Regeane is a half-Saxon and half-Frankish woman whose father, Wolfstan, died because of her mother, Gisela. Wolfstan was a werewolf, a man who could change from human to a very large wolf while her mother, Gisela, was frightened at the abnormality that her husband displayed. Due to Gundabald's urgings and pressure, Gisela grew to believe that Wolfstan was an offspring of the Devil Himself and eventually lured him to his death. When Gisela birthed Regeane, she was relieved to find no abnormalities...leastwise, not yet.

When Regeane experiences her first sign of adulthood, she changes into this beautiful silver wolf. Gisela panics and forces poor Regeane to drink filthy concoctions, to pray for hours, to go to church, to promise never again to change as long as she lived...etc. In return for that promise, Gundabald would take care of Regeane for a long time.

But when Gisela dies, the whole family falls into poverty and corruption, ending up with tattered cloths, temporary lodging in Rome and Regeane chained by the neck in the basement. Gundabald treats her worse and worse while Hugo, his son, is a more drunken wastrel than ever. Together, the expert wastrel (Gundabald) and the apprentice wastrel (Hugo) use up the money while Regeane is locked up in the house. But Regeane fights back and she finally escapes from the imprisonment when Gundabald's mood turns when he finds her a wealthy mountain lord by the name of Maeniel to marry her. Regeane escapes to Lucilla's villa, where Lucilla, Hadrian (the Pope), Antonius and many others befriend her and her smaller friend Elfgifa.

Antonius, who is a leper, is Regeane's friend and she ventures forth into the World of the Dead to find a cure for him before it is too late. On one of those many trips, she meets three wolves - one black, one gray and one red. Unknown to her, the gray wolf whom she desires is Maeniel, her future husband and lord.

On first sight, they both fall in love.

A few days later, Maeniel pays an unannounced visit to Lucilla's villa, where he drowns his future bride with more than a king's ransom of wealth.

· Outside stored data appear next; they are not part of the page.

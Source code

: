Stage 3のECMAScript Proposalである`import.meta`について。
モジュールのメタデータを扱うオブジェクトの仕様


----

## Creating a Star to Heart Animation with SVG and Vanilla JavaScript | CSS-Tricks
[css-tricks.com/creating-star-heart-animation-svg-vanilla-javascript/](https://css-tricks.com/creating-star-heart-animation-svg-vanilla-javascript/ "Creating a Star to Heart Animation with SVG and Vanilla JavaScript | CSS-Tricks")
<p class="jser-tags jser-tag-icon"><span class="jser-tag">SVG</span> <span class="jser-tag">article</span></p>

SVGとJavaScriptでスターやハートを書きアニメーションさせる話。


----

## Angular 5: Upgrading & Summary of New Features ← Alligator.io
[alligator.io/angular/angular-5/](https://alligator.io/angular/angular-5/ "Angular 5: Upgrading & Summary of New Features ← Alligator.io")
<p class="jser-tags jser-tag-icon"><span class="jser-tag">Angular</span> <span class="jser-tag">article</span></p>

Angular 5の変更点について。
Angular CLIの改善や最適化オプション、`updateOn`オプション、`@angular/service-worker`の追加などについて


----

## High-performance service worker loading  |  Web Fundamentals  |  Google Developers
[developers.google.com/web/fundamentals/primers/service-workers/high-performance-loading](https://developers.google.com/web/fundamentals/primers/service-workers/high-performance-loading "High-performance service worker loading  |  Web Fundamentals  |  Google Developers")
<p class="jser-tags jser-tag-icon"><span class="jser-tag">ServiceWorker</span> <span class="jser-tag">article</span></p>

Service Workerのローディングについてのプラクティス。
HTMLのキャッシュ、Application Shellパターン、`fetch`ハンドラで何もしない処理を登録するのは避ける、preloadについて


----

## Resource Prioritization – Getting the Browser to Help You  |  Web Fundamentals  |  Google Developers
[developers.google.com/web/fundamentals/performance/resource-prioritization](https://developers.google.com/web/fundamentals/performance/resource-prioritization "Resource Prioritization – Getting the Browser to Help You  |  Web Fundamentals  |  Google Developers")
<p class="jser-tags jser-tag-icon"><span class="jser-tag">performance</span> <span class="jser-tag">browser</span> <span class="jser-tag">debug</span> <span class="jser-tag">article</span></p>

After the wedding feast, a dispute is begun when an assassin tries to kill Maeniel while he is occupied with Regeane. Regeane stops him by breaking his wrist bone with one hand over Maeniel's shoulder, grabbing him by the broken wrist. Due to the excessive bruising a normal woman could not have caused, he finds out that Regeane is, in fact, the silver wolf whom he desires.

What follows next is a desperate battle between Maeniel and Scapthar as the champions fight to see whether or not Regeane is to burn at the stake. Maeniel wins and Scapthar is left for dead.

Finally, Gundabald is the last to be killed and Regeane finally learns that Maeniel, her love, is the gray wolf.

And its one of my favorites. Its one of three,in a series, but I've never read the others.

Night of the Wolf and then The Wolf King are the other two, in case you want to look for them, to read. I may do it, so that I can complete the series. I'm probably going to re-read the first one, in case I missed something the first go round. :)

Its stories like that, I'd love to see made into a movie, but at the same time I don't, because I don't want them to ruin the story, or miss the point of certain things. Kinda like the way the missed the point of the ending in Blood and Chocolate, and changed it to suit Hollywood.